While these cables provide internet connectivity, a section of fiber optic cable was repurposed to delve into the intricate mechanics of a magnitude 6 earthquake, shedding light on the details of its rupture process.

The findings, published in the journal Nature on August 2, illuminate the potential of fiber optic cables to enhance earthquake understanding and early-warning systems, provided broader cable coverage is achieved.

Just to clarify, earthquake sensing by underwater cables is not a new concept. In fact, Interesting Engineering (IE) previously reported how at least 400 of them can be leveraged globally, as revealed in a Q&A session with an expert.

Now, in a recent press release, a team led by Professor of Geophysics Zhongwen Zhan has introduced an innovative method called distributed acoustic sensing.

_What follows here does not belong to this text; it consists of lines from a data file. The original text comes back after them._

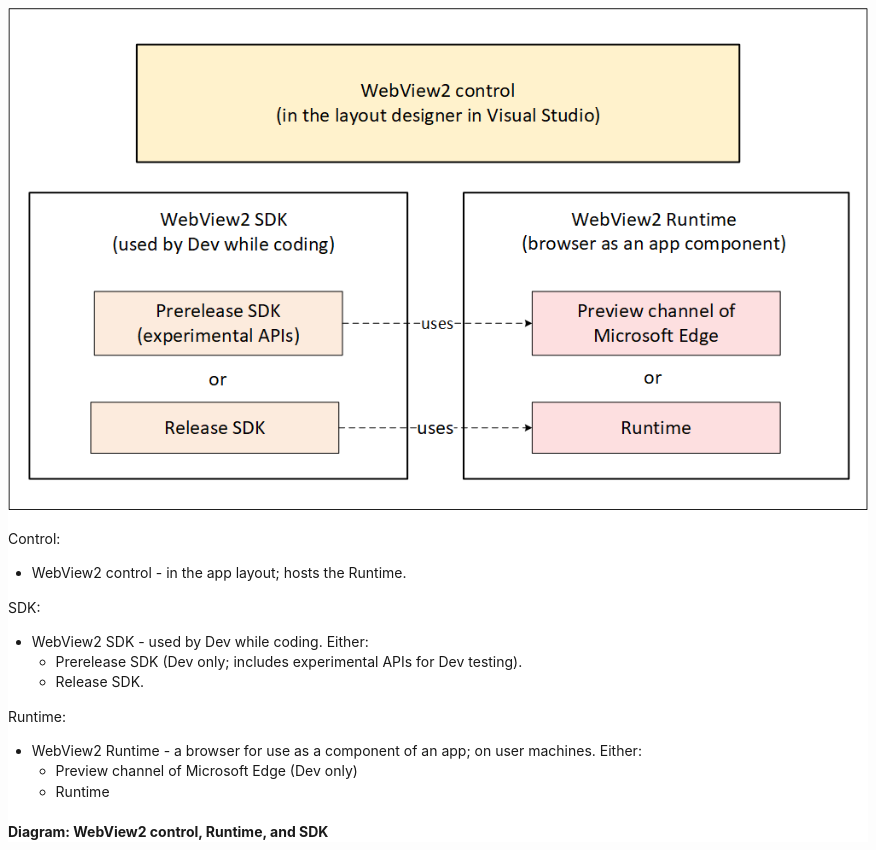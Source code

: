 ![Diagram: Relationship between the WebView2 control, SDK, and Runtime](./platform-components-images/control-sdk-runtime.png)

Control:
*  WebView2 control - in the app layout; hosts the Runtime.

SDK:
*  WebView2 SDK - used by Dev while coding.  Either:
   *  Prerelease SDK (Dev only; includes experimental APIs for Dev testing).
   *  Release SDK.

Runtime:
*  WebView2 Runtime - a browser for use as a component of an app; on user machines.  Either:
   *  Preview channel of Microsoft Edge (Dev only)
   *  Runtime



#### Diagram: WebView2 control, Runtime, and SDK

By reimagining fiber optic cables as makeshift seismometers, they harnessed a mere 62-mile (100-kilometer) cable section to unlock insights into the complex dynamics of a specific 2021 earthquake.

"If we can get broader coverage to measure seismic activity, we can revolutionize how we study earthquakes and provide more advance warning," explained Zhan in a press release.

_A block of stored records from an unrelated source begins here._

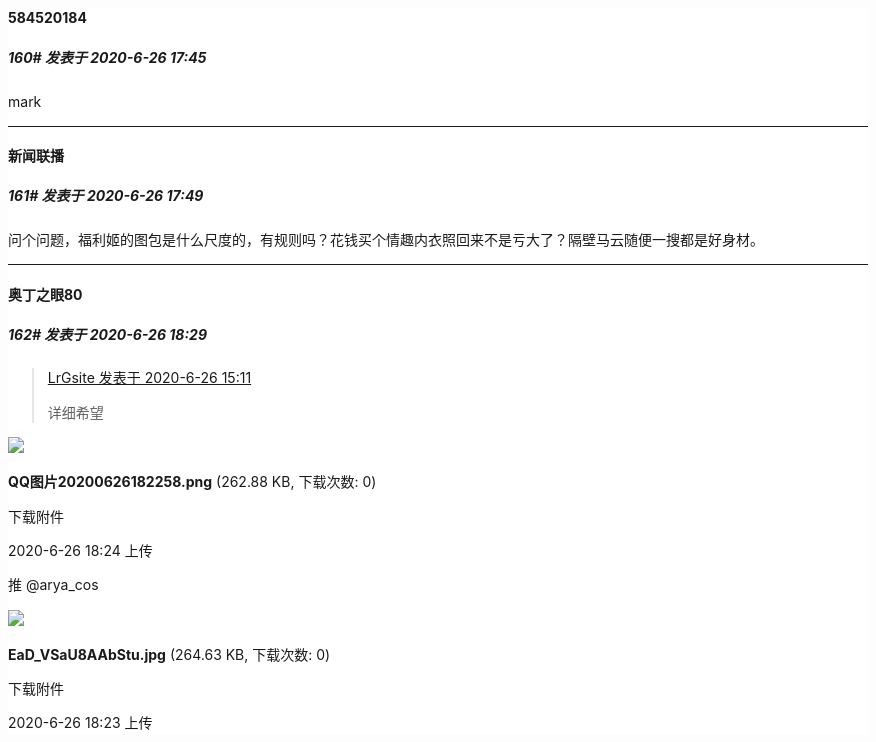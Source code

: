 ####  584520184  
##### 160#       发表于 2020-6-26 17:45




mark







*****

####  新闻联播  
##### 161#       发表于 2020-6-26 17:49




问个问题，福利姬的图包是什么尺度的，有规则吗？花钱买个情趣内衣照回来不是亏大了？隔壁马云随便一搜都是好身材。







*****

####  奥丁之眼80  
##### 162#       发表于 2020-6-26 18:29



<blockquote><a href="httphttps://bbs.saraba1st.com/2b/forum.php?mod=redirect&amp;goto=findpost&amp;pid=47959861&amp;ptid=1944101" target="_blank">LrGsite 发表于 2020-6-26 15:11</a>

详细希望</blockquote>

<img src="https://img.saraba1st.com/forum/202006/26/182410bqv6tosyuofose9h.png" referrerpolicy="no-referrer">


<strong>QQ图片20200626182258.png</strong> (262.88 KB, 下载次数: 0)

下载附件

2020-6-26 18:24 上传







推 @arya_cos

<img src="https://img.saraba1st.com/forum/202006/26/182327pfifzujnu3ntm3zl.jpg" referrerpolicy="no-referrer">


<strong>EaD_VSaU8AAbStu.jpg</strong> (264.63 KB, 下载次数: 0)

下载附件

2020-6-26 18:23 上传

"Though we cannot predict earthquakes, distributed acoustic sensing will lead to a better understanding of the details underlying how the Earth ruptures."

In Southern California, around 500 seismometers span the vast expanse of approximately 56,500 square miles, each with a price tag of up to 50,000 dollars. In contrast, leveraging fiber optic cables could virtually blanket the region with millions of cost-effective seismometers.

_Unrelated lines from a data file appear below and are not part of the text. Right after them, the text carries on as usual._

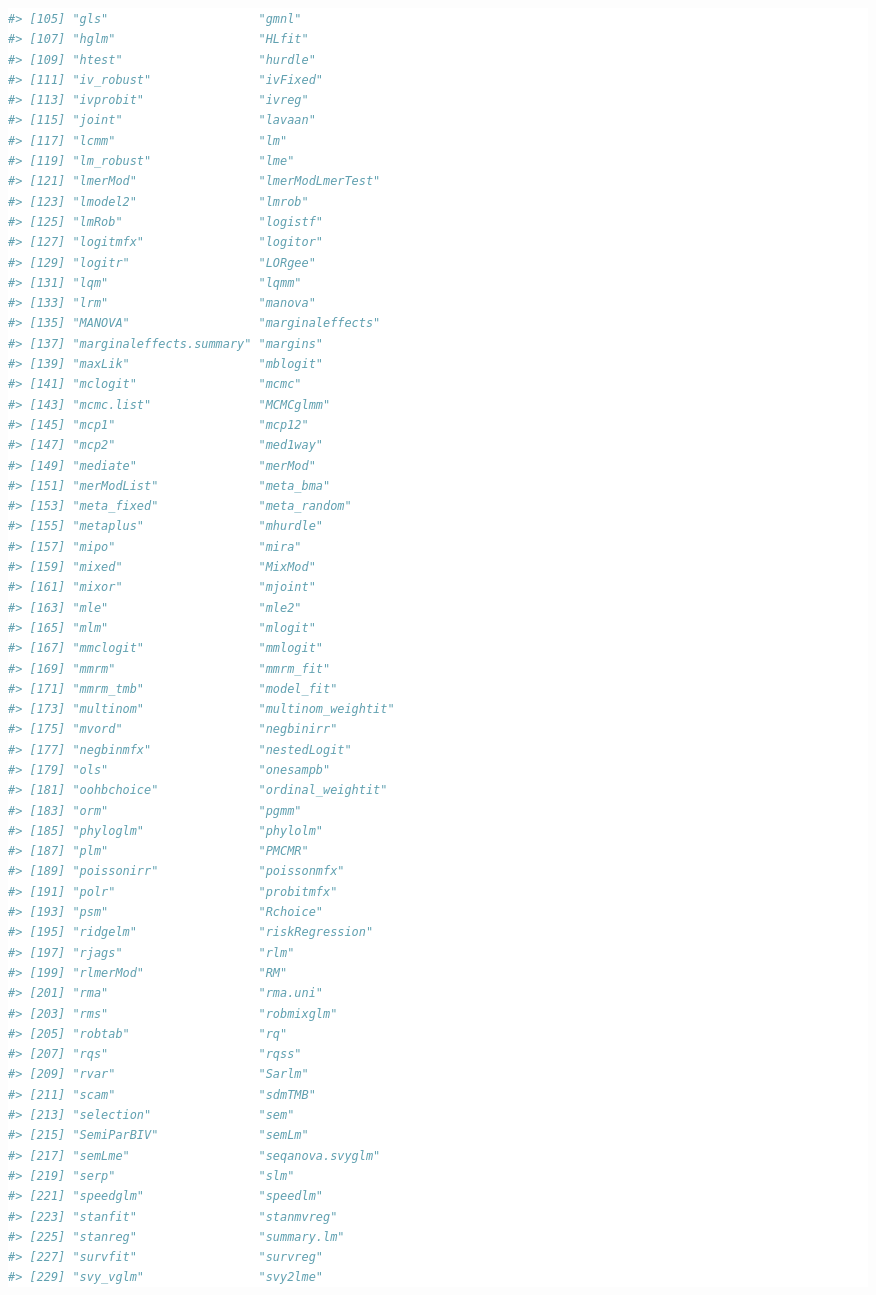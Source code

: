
``` r
#> [105] "gls"                     "gmnl"                   
#> [107] "hglm"                    "HLfit"                  
#> [109] "htest"                   "hurdle"                 
#> [111] "iv_robust"               "ivFixed"                
#> [113] "ivprobit"                "ivreg"                  
#> [115] "joint"                   "lavaan"                 
#> [117] "lcmm"                    "lm"                     
#> [119] "lm_robust"               "lme"                    
#> [121] "lmerMod"                 "lmerModLmerTest"        
#> [123] "lmodel2"                 "lmrob"                  
#> [125] "lmRob"                   "logistf"                
#> [127] "logitmfx"                "logitor"                
#> [129] "logitr"                  "LORgee"                 
#> [131] "lqm"                     "lqmm"                   
#> [133] "lrm"                     "manova"                 
#> [135] "MANOVA"                  "marginaleffects"        
#> [137] "marginaleffects.summary" "margins"                
#> [139] "maxLik"                  "mblogit"                
#> [141] "mclogit"                 "mcmc"                   
#> [143] "mcmc.list"               "MCMCglmm"               
#> [145] "mcp1"                    "mcp12"                  
#> [147] "mcp2"                    "med1way"                
#> [149] "mediate"                 "merMod"                 
#> [151] "merModList"              "meta_bma"               
#> [153] "meta_fixed"              "meta_random"            
#> [155] "metaplus"                "mhurdle"                
#> [157] "mipo"                    "mira"                   
#> [159] "mixed"                   "MixMod"                 
#> [161] "mixor"                   "mjoint"                 
#> [163] "mle"                     "mle2"                   
#> [165] "mlm"                     "mlogit"                 
#> [167] "mmclogit"                "mmlogit"                
#> [169] "mmrm"                    "mmrm_fit"               
#> [171] "mmrm_tmb"                "model_fit"              
#> [173] "multinom"                "multinom_weightit"      
#> [175] "mvord"                   "negbinirr"              
#> [177] "negbinmfx"               "nestedLogit"            
#> [179] "ols"                     "onesampb"               
#> [181] "oohbchoice"              "ordinal_weightit"       
#> [183] "orm"                     "pgmm"                   
#> [185] "phyloglm"                "phylolm"                
#> [187] "plm"                     "PMCMR"                  
#> [189] "poissonirr"              "poissonmfx"             
#> [191] "polr"                    "probitmfx"              
#> [193] "psm"                     "Rchoice"                
#> [195] "ridgelm"                 "riskRegression"         
#> [197] "rjags"                   "rlm"                    
#> [199] "rlmerMod"                "RM"                     
#> [201] "rma"                     "rma.uni"                
#> [203] "rms"                     "robmixglm"              
#> [205] "robtab"                  "rq"                     
#> [207] "rqs"                     "rqss"                   
#> [209] "rvar"                    "Sarlm"                  
#> [211] "scam"                    "sdmTMB"                 
#> [213] "selection"               "sem"                    
#> [215] "SemiParBIV"              "semLm"                  
#> [217] "semLme"                  "seqanova.svyglm"        
#> [219] "serp"                    "slm"                    
#> [221] "speedglm"                "speedlm"                
#> [223] "stanfit"                 "stanmvreg"              
#> [225] "stanreg"                 "summary.lm"             
#> [227] "survfit"                 "survreg"                
#> [229] "svy_vglm"                "svy2lme"                
```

The ingenious technique involves placing laser emitters at one end of the cable, sending light beams through the glass strands comprising the cable's core.

Imperfections in the glass reflect a fraction of the light back to the source for recording. This transforms the cable into a network of trackable waypoints, responding to ground movements by altering light travel times between these points.

Courtesy of Z. Zhan

Essentially, the cable's imperfections act as thousands of individual seismometers, enabling seismologists to capture seismic wave motion.

In the study, the team focused on light signatures within a segment of fiber optic cable located in the Eastern Sierra Nevada during the 2021 Antelope Valley magnitude 6 earthquake.

This 10,000-seismometer equivalent section unraveled the earthquake's complexity, revealing a sequence of four smaller ruptures, or "subevents." These elusive sub-events, akin to mini earthquakes, eluded conventional seismic networks.

Collaborating with Nadia Lapusta's laboratory, the team constructed an accurate model of the M6 earthquake using the measured seismic data. The model precisely delineated the four subevents' timing and fault region locations.

"As an analogy, imagine your everyday backyard telescope. You can see Jupiter, but you probably can't see its moons or any details," said Zhan.

"With a really powerful telescope, you can see the fine details of the planet and the moon's surfaces. Our technology is like a powerful telescope for earthquakes."

The potential of repurposing fiber optic cables as seismic instruments holds immense promise, offering a cost-effective means to expand our understanding of earthquakes — and ideally mitigate their impacts.

As science continues to bridge technological innovation with Earth's natural processes, the future of earthquake research grows brighter with every pulse of light coursing through buried cables.

The full study was published in Nature on August 2.